Task instructions
Copy out, from the entries below, each line that holds the string "connection".

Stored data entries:
▼

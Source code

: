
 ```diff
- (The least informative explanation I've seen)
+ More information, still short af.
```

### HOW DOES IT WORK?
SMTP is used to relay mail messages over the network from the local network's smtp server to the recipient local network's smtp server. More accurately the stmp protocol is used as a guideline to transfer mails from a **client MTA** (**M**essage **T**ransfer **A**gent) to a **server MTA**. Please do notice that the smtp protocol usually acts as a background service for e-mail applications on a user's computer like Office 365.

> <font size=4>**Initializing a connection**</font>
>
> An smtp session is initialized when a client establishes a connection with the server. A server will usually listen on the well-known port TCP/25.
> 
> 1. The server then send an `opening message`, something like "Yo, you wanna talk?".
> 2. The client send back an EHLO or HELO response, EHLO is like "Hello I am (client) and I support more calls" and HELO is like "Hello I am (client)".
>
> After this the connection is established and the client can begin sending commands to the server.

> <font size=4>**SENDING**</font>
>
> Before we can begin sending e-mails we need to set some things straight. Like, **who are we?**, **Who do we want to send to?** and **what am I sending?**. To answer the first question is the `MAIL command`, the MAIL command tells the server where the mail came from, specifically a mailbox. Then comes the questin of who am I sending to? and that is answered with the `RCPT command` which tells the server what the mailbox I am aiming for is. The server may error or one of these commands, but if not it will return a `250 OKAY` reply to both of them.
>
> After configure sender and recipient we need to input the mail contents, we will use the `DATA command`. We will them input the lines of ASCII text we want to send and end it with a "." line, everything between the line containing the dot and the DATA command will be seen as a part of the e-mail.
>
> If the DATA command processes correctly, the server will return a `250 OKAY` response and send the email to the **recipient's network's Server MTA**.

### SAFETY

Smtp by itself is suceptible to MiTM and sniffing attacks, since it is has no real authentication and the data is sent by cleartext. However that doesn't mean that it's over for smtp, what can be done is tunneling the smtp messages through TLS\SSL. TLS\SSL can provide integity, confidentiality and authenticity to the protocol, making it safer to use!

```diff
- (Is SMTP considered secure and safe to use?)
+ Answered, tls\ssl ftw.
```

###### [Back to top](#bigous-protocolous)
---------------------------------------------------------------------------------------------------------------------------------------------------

▲

Response to this exercise
> <font size=4>**Initializing a connection**</font>
> An smtp session is initialized when a client establishes a connection with the server. A server will usually listen on the well-known port TCP/25.
> After this the connection is established and the client can begin sending commands to the server.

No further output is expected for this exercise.